--- RECORDS SUPPLIED Enclosed Below ---
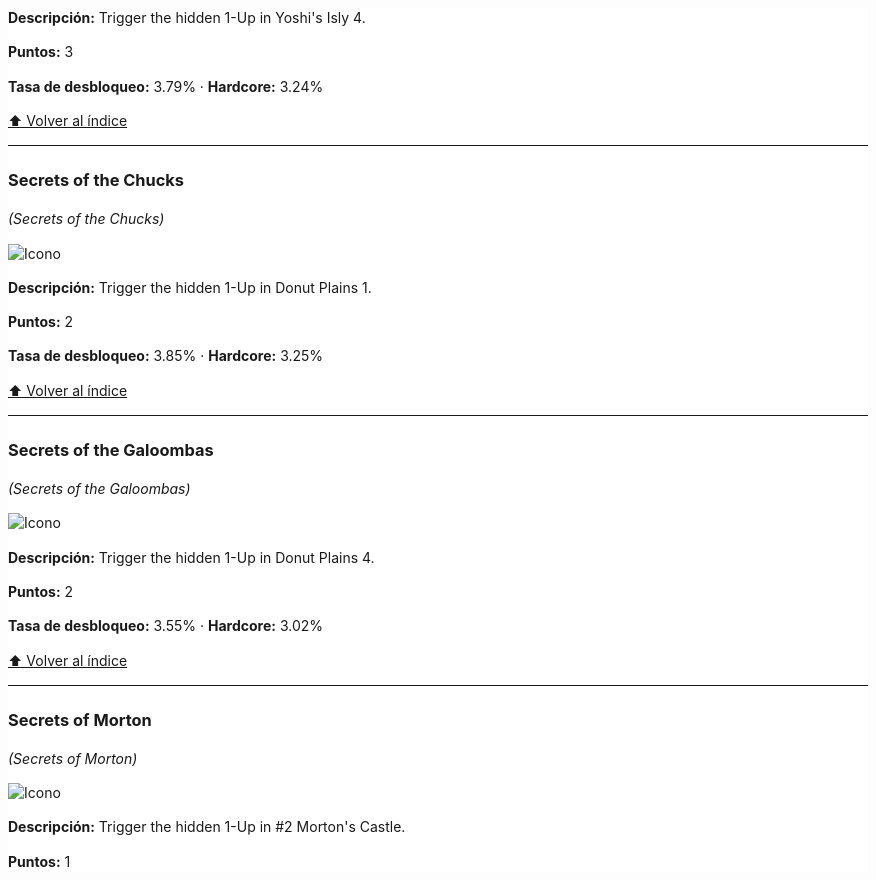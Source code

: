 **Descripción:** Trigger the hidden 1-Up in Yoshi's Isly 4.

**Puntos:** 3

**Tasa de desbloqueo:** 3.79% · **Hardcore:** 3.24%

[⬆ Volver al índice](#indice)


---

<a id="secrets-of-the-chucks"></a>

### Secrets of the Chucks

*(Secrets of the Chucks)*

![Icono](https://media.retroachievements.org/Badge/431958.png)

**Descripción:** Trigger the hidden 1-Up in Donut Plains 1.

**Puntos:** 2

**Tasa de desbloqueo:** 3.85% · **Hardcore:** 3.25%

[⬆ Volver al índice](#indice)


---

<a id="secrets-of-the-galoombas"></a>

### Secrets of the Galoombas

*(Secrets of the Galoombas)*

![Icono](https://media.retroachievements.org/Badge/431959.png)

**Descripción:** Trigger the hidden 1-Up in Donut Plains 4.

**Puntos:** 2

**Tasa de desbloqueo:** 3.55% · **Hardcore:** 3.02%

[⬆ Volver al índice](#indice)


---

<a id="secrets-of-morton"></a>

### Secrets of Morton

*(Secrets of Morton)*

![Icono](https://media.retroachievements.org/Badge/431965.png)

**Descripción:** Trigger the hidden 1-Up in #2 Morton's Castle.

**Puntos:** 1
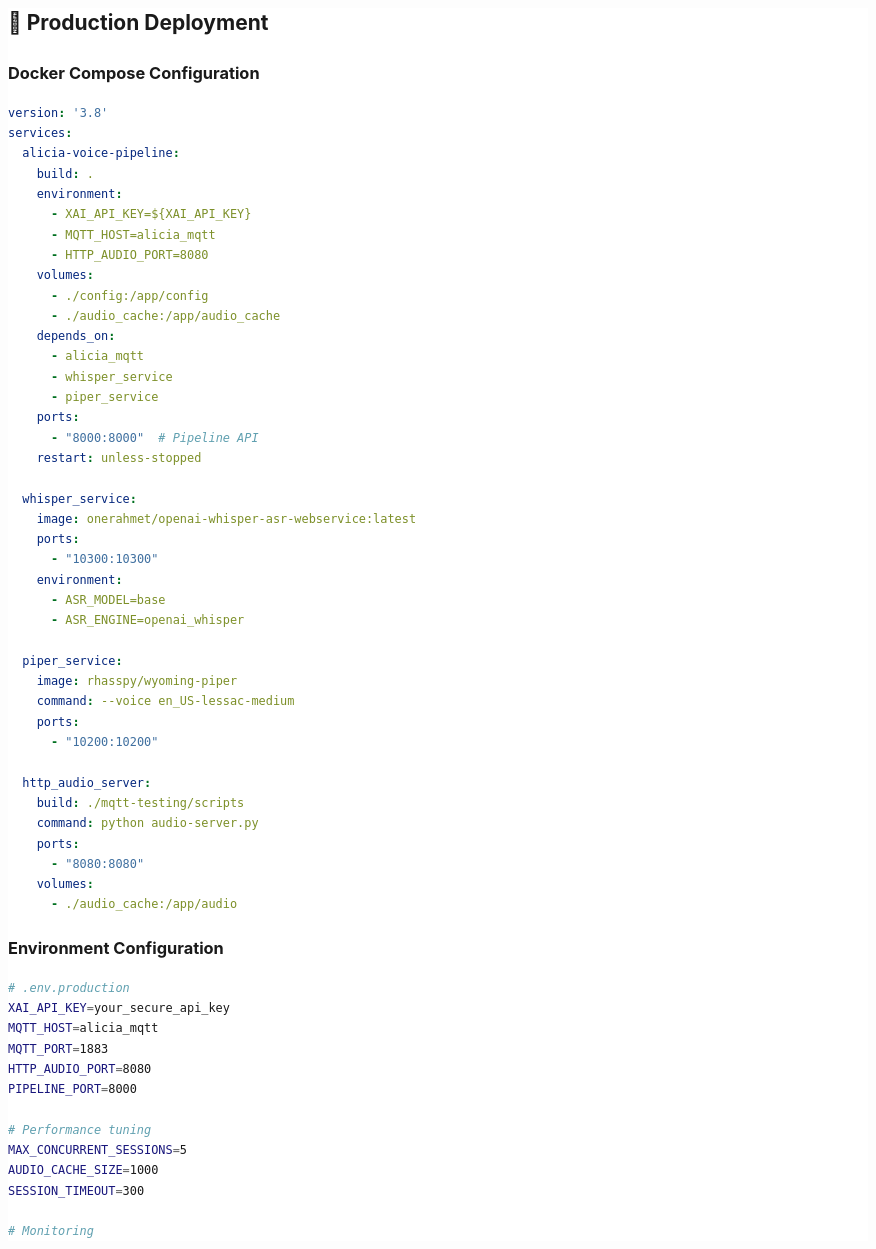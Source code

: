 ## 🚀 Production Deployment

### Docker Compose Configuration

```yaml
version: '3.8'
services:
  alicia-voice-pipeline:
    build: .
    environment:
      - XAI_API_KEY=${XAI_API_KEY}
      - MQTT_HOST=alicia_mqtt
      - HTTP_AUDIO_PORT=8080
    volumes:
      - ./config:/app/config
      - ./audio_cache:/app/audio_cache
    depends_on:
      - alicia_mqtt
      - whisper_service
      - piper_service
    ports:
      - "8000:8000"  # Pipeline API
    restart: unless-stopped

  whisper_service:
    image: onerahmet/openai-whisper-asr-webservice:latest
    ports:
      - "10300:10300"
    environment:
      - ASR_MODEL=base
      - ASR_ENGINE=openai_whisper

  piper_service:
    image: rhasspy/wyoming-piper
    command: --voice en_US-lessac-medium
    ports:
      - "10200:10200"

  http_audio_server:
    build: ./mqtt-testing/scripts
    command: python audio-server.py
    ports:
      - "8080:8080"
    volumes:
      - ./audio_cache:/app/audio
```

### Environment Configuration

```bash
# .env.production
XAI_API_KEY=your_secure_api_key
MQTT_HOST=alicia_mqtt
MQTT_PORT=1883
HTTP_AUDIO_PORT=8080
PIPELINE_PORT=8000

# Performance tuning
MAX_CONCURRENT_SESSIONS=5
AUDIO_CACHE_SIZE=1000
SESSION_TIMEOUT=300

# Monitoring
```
--- End of Enclosed RECORDS SUPPLIED ---
Copy all lines from the listing that contain "Hardcore".

→ **ANSWER TO THE PROBLEM**:
**Tasa de desbloqueo:** 3.79% · **Hardcore:** 3.24%
**Tasa de desbloqueo:** 3.85% · **Hardcore:** 3.25%
**Tasa de desbloqueo:** 3.55% · **Hardcore:** 3.02%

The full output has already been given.